### LISTED ENTRIES
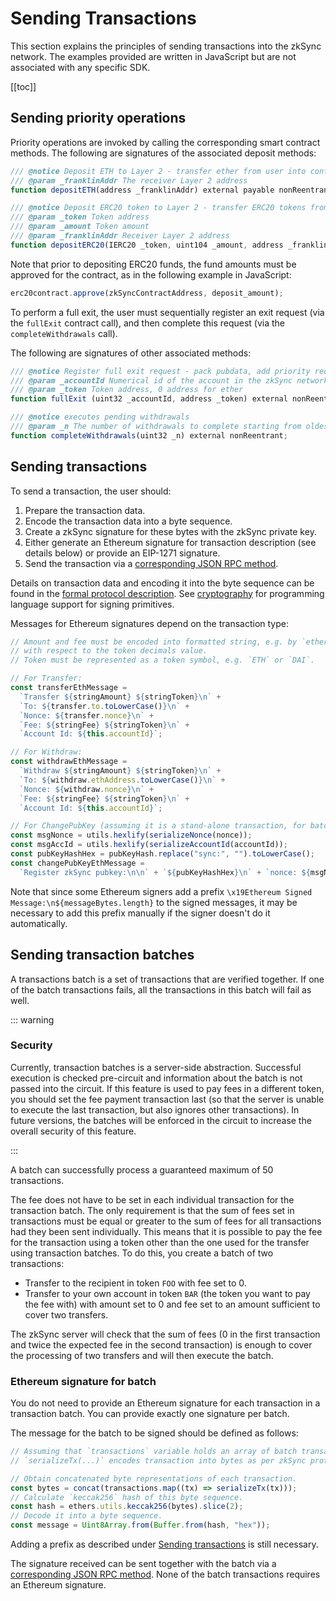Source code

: # Sending Transactions

<!-- markdownlint-disable MD013 -->

This section explains the principles of sending transactions into the zkSync network. The examples provided are written in JavaScript but are not associated with any specific SDK.

[[toc]]

## Sending priority operations

Priority operations are invoked by calling the corresponding smart contract methods. The following are signatures of the associated deposit methods:

```js
/// @notice Deposit ETH to Layer 2 - transfer ether from user into contract, validate it, register deposit
/// @param _franklinAddr The receiver Layer 2 address
function depositETH(address _franklinAddr) external payable nonReentrant;

/// @notice Deposit ERC20 token to Layer 2 - transfer ERC20 tokens from user into contract, validate it, register deposit
/// @param _token Token address
/// @param _amount Token amount
/// @param _franklinAddr Receiver Layer 2 address
function depositERC20(IERC20 _token, uint104 _amount, address _franklinAddr) external nonReentrant;
```

Note that prior to depositing ERC20 funds, the fund amounts must be approved for the contract, as in the following example in JavaScript:

```js
erc20contract.approve(zkSyncContractAddress, deposit_amount);
```

To perform a full exit, the user must sequentially register an exit request (via the `fullExit` contract call), and then
complete this request (via the `completeWithdrawals` call).

The following are signatures of other associated methods:

```js
/// @notice Register full exit request - pack pubdata, add priority request
/// @param _accountId Numerical id of the account in the zkSync network
/// @param _token Token address, 0 address for ether
function fullExit (uint32 _accountId, address _token) external nonReentrant;

/// @notice executes pending withdrawals
/// @param _n The number of withdrawals to complete starting from oldest
function completeWithdrawals(uint32 _n) external nonReentrant;
```

## Sending transactions

To send a transaction, the user should:

1. Prepare the transaction data.
2. Encode the transaction data into a byte sequence.
3. Create a zkSync signature for these bytes with the zkSync private key.
4. Either generate an Ethereum signature for transaction description (see details below) or provide an EIP-1271
   signature.
5. Send the transaction via a [corresponding JSON RPC method][send_tx].

Details on transaction data and encoding it into the byte sequence can be found in the [formal protocol
description][protocol]. See [cryptography](/api/sdk/crypto) for programming language support for signing primitives.

Messages for Ethereum signatures depend on the transaction type:

```js
// Amount and fee must be encoded into formatted string, e.g. by `ethers.utils.formatUnits` method
// with respect to the token decimals value.
// Token must be represented as a token symbol, e.g. `ETH` or `DAI`.

// For Transfer:
const transferEthMessage =
  `Transfer ${stringAmount} ${stringToken}\n` +
  `To: ${transfer.to.toLowerCase()}\n` +
  `Nonce: ${transfer.nonce}\n` +
  `Fee: ${stringFee} ${stringToken}\n` +
  `Account Id: ${this.accountId}`;

// For Withdraw:
const withdrawEthMessage =
  `Withdraw ${stringAmount} ${stringToken}\n` +
  `To: ${withdraw.ethAddress.toLowerCase()}\n` +
  `Nonce: ${withdraw.nonce}\n` +
  `Fee: ${stringFee} ${stringToken}\n` +
  `Account Id: ${this.accountId}`;

// For ChangePubKey (assuming it is a stand-alone transaction, for batch see details below):
const msgNonce = utils.hexlify(serializeNonce(nonce));
const msgAccId = utils.hexlify(serializeAccountId(accountId));
const pubKeyHashHex = pubKeyHash.replace("sync:", "").toLowerCase();
const changePubKeyEthMessage =
  `Register zkSync pubkey:\n\n` + `${pubKeyHashHex}\n` + `nonce: ${msgNonce}\n` + `account id: ${msgAccId}\n\n` + `Only sign this message for a trusted client!`;
```

Note that since some Ethereum signers add a prefix `\x19Ethereum Signed Message:\n${messageBytes.length}` to the signed
messages, it may be necessary to add this prefix manually if the signer doesn't do it automatically.

## Sending transaction batches

A transactions batch is a set of transactions that are verified together. If one of the batch transactions fails, all the transactions in this batch will fail as well.

::: warning

### Security

Currently, transaction batches is a server-side abstraction. Successful execution is checked pre-circuit and information about the batch is not passed into the circuit. If this feature is used to pay fees in a different token, you should set the fee payment transaction last (so that the server is unable to execute the last transaction, but also ignores other transactions). In future versions, the batches will be enforced in the circuit to increase the overall security of this feature.

:::

A batch can successfully process a guaranteed maximum of 50 transactions.

The fee does not have to be set in each individual transaction for the transaction batch. The only requirement is that the sum of fees set in transactions must be equal or greater to the sum of fees for all transactions had they been sent individually. This means that it is possible to pay the fee for the transaction using a token other than the one used for the transfer using transaction batches. To do this, you create a batch of two transactions:

- Transfer to the recipient in token `FOO` with fee set to 0.
- Transfer to your own account in token `BAR` (the token you want to pay the fee with) with amount set to 0 and fee set to an amount sufficient to cover two transfers.

The zkSync server will check that the sum of fees (0 in the first transaction and twice the expected fee in the second transaction) is enough to cover the processing of two transfers and will then execute the batch.

### Ethereum signature for batch

You do not need to provide an Ethereum signature for each transaction in a transaction batch. You can provide exactly one signature per batch.

The message for the batch to be signed should be defined as follows:

```js
// Assuming that `transactions` variable holds an array of batch transactions, and
// `serializeTx(...)` encodes transaction into bytes as per zkSync protocol.

// Obtain concatenated byte representations of each transaction.
const bytes = concat(transactions.map((tx) => serializeTx(tx)));
// Calculate `keccak256` hash of this byte sequence.
const hash = ethers.utils.keccak256(bytes).slice(2);
// Decode it into a byte sequence.
const message = Uint8Array.from(Buffer.from(hash, "hex"));
```

Adding a prefix as described under [Sending transactions](/dev/payments/sending_transactions.html) is still necessary.

The signature received can be sent together with the batch via a [corresponding JSON RPC method][send_batch]. None of the batch transactions requires an Ethereum signature.

[send_tx]: /api/v0.1.md#tx-submit
[send_batch]: /api/v0.1.md#submit-txs-batch
[protocol]: https://github.com/matter-labs/zksync/blob/master/docs/protocol.md
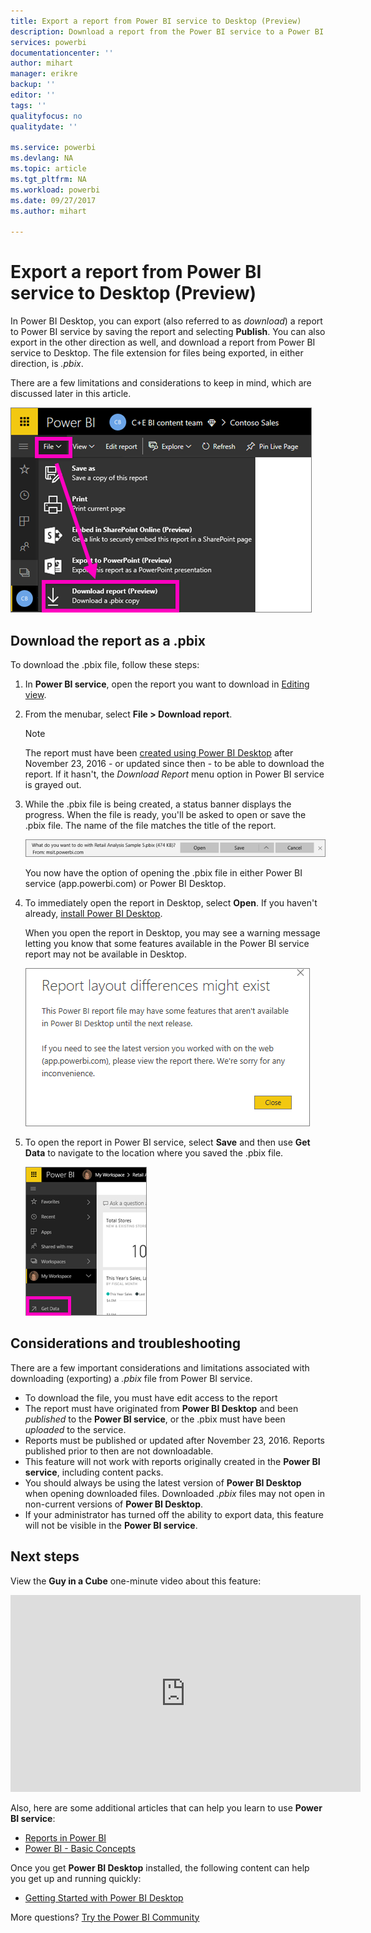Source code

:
 ```yaml
---
title: Export a report from Power BI service to Desktop (Preview)
description: Download a report from the Power BI service to a Power BI Desktop file
services: powerbi
documentationcenter: ''
author: mihart
manager: erikre
backup: ''
editor: ''
tags: ''
qualityfocus: no
qualitydate: ''

ms.service: powerbi
ms.devlang: NA
ms.topic: article
ms.tgt_pltfrm: NA
ms.workload: powerbi
ms.date: 09/27/2017
ms.author: mihart

---
```

# Export a report from Power BI service to Desktop (Preview)
In Power BI Desktop, you can export (also referred to as *download*) a report to Power BI service by saving the report and selecting **Publish**. You can also export in the other direction as well, and download a report from Power BI service to Desktop. The file extension for files being exported, in either direction, is *.pbix*.

There are a few limitations and considerations to keep in mind, which are discussed later in this article.

![](media/service-export-to-pbix/power-bi-file-export.png)

## Download the report as a .pbix
To download the .pbix file, follow these steps:

1. In **Power BI service**, open the report you want to download in [Editing view](service-reading-view-and-editing-view.md).
2. From the menubar, select **File > Download report**.
   
   > [!NOTE]
   > The report must have been [created using Power BI Desktop](guided-learning/publishingandsharing.yml#step-2) after November 23, 2016 - or updated since then - to be able to download the report. If it hasn't, the *Download Report* menu option in Power BI service is grayed out.
   > 
   > 
3. While the .pbix file is being created, a status banner displays the progress. When the file is ready, you'll be asked to open or save the .pbix file. The name of the file matches the title of the report.
   
    ![](media/service-export-to-pbix/power-bi-save-pbix.png)
   
    You now have the option of opening the .pbix file in either Power BI service (app.powerbi.com) or Power BI Desktop.     
4. To immediately open the report in Desktop, select **Open**.  If you haven't already, [install Power BI Desktop](desktop-get-the-desktop.md).
   
    When you open the report in Desktop, you may see a warning message letting you know that some features available in the Power BI service report may not be available in Desktop.
   
    ![](media/service-export-to-pbix/power-bi-export-to-pbix_2.png)
5. To open the report in Power BI service, select **Save** and then use **Get Data** to navigate to the location where you saved the .pbix file.
   
    ![](media/service-export-to-pbix/power-bi-get-data.png)

## Considerations and troubleshooting
There are a few important considerations and limitations associated with downloading (exporting) a *.pbix* file from Power BI service.

* To download the file, you must have edit access to the report
* The report must have originated from **Power BI Desktop** and been *published* to the **Power BI service**, or the .pbix must have been *uploaded* to the service.
* Reports must be published or updated after November 23, 2016. Reports published prior to then are not downloadable.
* This feature will not work with reports originally created in the **Power BI service**, including content packs.
* You should always be using the latest version of **Power BI Desktop** when opening downloaded files. Downloaded *.pbix* files may not open in non-current versions of **Power BI Desktop**.
* If your administrator has turned off the ability to export data, this feature will not be visible in the **Power BI service**.

## Next steps
View the **Guy in a Cube** one-minute video about this feature:

<iframe width="560" height="315" src="https://www.youtube.com/embed/ymWqU5jiUl0" frameborder="0" allowfullscreen></iframe>

Also, here are some additional articles that can help you learn to use **Power BI service**:

* [Reports in Power BI](service-reports.md)
* [Power BI - Basic Concepts](service-basic-concepts.md)

Once you get **Power BI Desktop** installed, the following content can help you get up and running quickly:

* [Getting Started with Power BI Desktop](powerbi-desktop-getting-started.md)

More questions? [Try the Power BI Community](http://community.powerbi.com/)   

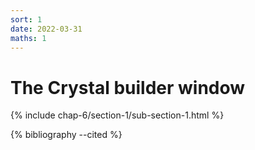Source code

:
 ```yaml
---
sort: 1
date: 2022-03-31
maths: 1
---
```


# The Crystal builder window

{% include chap-6/section-1/sub-section-1.html %}

{% bibliography --cited %}

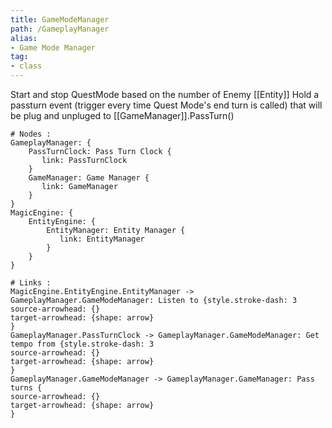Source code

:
 ```yaml
---
title: GameModeManager
path: /GameplayManager
alias: 
- Game Mode Manager
tag: 
- class
---
```

Start and stop QuestMode based on the number of Enemy [[Entity]]
Hold a passturn event (trigger every time Quest Mode's end turn is called) that will be plug and unpluged to [[GameManager]].PassTurn()  
```d2
# Nodes :
GameplayManager: {
    PassTurnClock: Pass Turn Clock {
       link: PassTurnClock
    }
    GameManager: Game Manager {
       link: GameManager
    }
}
MagicEngine: {
    EntityEngine: {
        EntityManager: Entity Manager {
           link: EntityManager
        }
    }
}

# Links :
MagicEngine.EntityEngine.EntityManager -> GameplayManager.GameModeManager: Listen to {style.stroke-dash: 3
source-arrowhead: {}
target-arrowhead: {shape: arrow}
}
GameplayManager.PassTurnClock -> GameplayManager.GameModeManager: Get tempo from {style.stroke-dash: 3
source-arrowhead: {}
target-arrowhead: {shape: arrow}
}
GameplayManager.GameModeManager -> GameplayManager.GameManager: Pass turns {
source-arrowhead: {}
target-arrowhead: {shape: arrow}
}

```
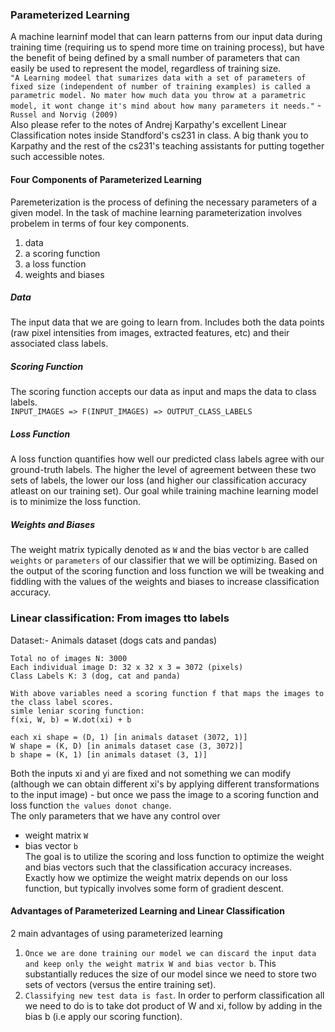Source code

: ### Parameterized Learning

A machine learninf model that can learn patterns from our input data during training time (requiring us to spend more time on training process), but have the benefit of being defined by a small number of parameters that can easily be used to represent the model, regardless of training size.  
`"A Learning modeel that sumarizes data with a set of parameters of fixed size (independent of number of training examples) is called a parametric model. No mater how much data you throw at a parametric model, it wont change it's mind about how many parameters it needs."` - `Russel and Norvig (2009)`  
Also please refer to the notes of Andrej Karpathy's excellent Linear Classification notes inside Standford's cs231 in class. A big thank you to Karpathy and the rest of the cs231's teaching assistants for putting together such accessible notes.  

#### Four Components of Parameterized Learning
Paremeterization is the process of defining the necessary parameters of a given model. 
In the task of machine learning parameterization involves probelem in terms of four key components. 
1) data
2) a scoring function
3) a loss function
4) weights and biases

##### Data
The input data that we are going to learn from. 
Includes both the data points (raw pixel intensities from images, 
extracted features, etc) and their associated class labels.

##### Scoring Function
The scoring function accepts our data as input and maps the data to class labels.  
`INPUT_IMAGES => F(INPUT_IMAGES) => OUTPUT_CLASS_LABELS`  

##### Loss Function
A loss function quantifies how well our predicted class labels agree with our ground-truth labels. 
The higher the level of agreement between these two sets of labels, the lower our loss (and higher our classification accuracy atleast on our training set).
Our goal while training machine learning model is to minimize the loss function.

##### Weights and Biases
The weight matrix typically denoted as `W` and the bias vector `b` are 
called `weights` or `parameters` of our classifier that we will be 
optimizing. Based on the output of the scoring function and loss function 
we will be tweaking and fiddling with the values of the weights and biases 
to increase classification accuracy.

### Linear classification: From images tto labels
Dataset:- Animals dataset (dogs cats and pandas)
```
Total no of images N: 3000
Each individual image D: 32 x 32 x 3 = 3072 (pixels)
Class Labels K: 3 (dog, cat and panda)

With above variables need a scoring function f that maps the images to the class label scores.
simle leniar scoring function: 
f(xi, W, b) = W.dot(xi) + b

each xi shape = (D, 1) [in animals dataset (3072, 1)]
W shape = (K, D) [in animals dataset case (3, 3072)]
b shape = (K, 1) [in animals dataset (3, 1)]
```  
Both the inputs xi and yi are fixed and not something we can modify 
(although we can obtain different xi's by applying different transformations 
to the input image) - but once we pass the image to a scoring function and 
loss function `the values donot change`.  
The only parameters that we have any control over 
* weight matrix `W`
* bias vector `b`  
The goal is to utilize the scoring and loss function to optimize 
the weight and bias vectors such that the classification accuracy increases.  
Exactly how we optimize the weight matrix depends on our loss function, 
but typically involves some form of gradient descent.  

#### Advantages of Parameterized Learning and Linear Classification
2 main advantages of using parameterized learning
1)  `Once we are done training our model we can discard the input data 
and keep only the weight matrix W and bias vector b`. This substantially reduces the size of our model 
since we need to store two sets of vectors (versus the entire training set).
2) `Classifying new test data is fast`. In order to perform classification all we need to do is to 
take dot product of W and xi, follow by adding in the bias b (i.e apply our scoring function).

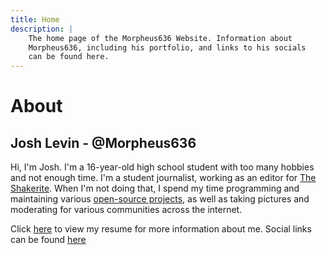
 ```yaml
---
title: Home
description: |
    The home page of the Morpheus636 Website. Information about 
    Morpheus636, including his portfolio, and links to his socials 
    can be found here.
---
```

# About
## Josh Levin - @Morpheus636

Hi, I'm Josh. I'm a 16-year-old high school student with too many hobbies and not enough time.
I'm a student journalist, working as an editor for [The Shakerite](https://shakerite.com). When I'm not doing that, I spend my time programming and maintaining various [open-source projects](/projects), as well as taking pictures and moderating for various communities across the internet.

Click [here](/resume) to view my resume for more information about me. Social links can be found [here](/socials)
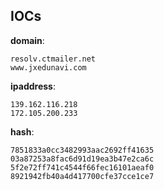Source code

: 
## IOCs

__domain__:

```text
resolv.ctmailer.net
www.jxedunavi.com
```
__ipaddress__:

```text
139.162.116.218
172.105.200.233
```
__hash__:

```text
7851833a0cc3482993aac2692ff41635
03a87253a8fac6d91d19ea3b47e2ca6c
5f2e72ff741c4544f66fec16101aeaf0
8921942fb40a4d417700cfe37cce1ce7
```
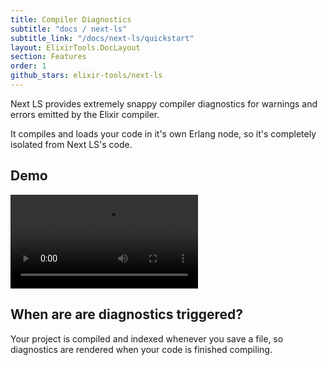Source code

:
 ```yaml
---
title: Compiler Diagnostics
subtitle: "docs / next-ls"
subtitle_link: "/docs/next-ls/quickstart"
layout: ElixirTools.DocLayout
section: Features
order: 1
github_stars: elixir-tools/next-ls
---
```


Next LS provides extremely snappy compiler diagnostics for warnings and errors emitted by the Elixir compiler.

It compiles and loads your code in it's own Erlang node, so it's completely isolated from Next LS's code.

## Demo

<video src="https://f005.backblazeb2.com/file/elixir-tools/next-ls-compiler-diagnostics.mp4" controls></video>

## When are are diagnostics triggered?

Your project is compiled and indexed whenever you save a file, so diagnostics are rendered when your code is finished compiling.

### WHAT YOU HAVE TO DO
Scan the data above and copy each line containing the word "enough".

### OUTPUT FOR THIS EXERCISE
The zkSync server will check that the sum of fees (0 in the first transaction and twice the expected fee in the second transaction) is enough to cover the processing of two transfers and will then execute the batch.
Hi, I'm Josh. I'm a 16-year-old high school student with too many hobbies and not enough time.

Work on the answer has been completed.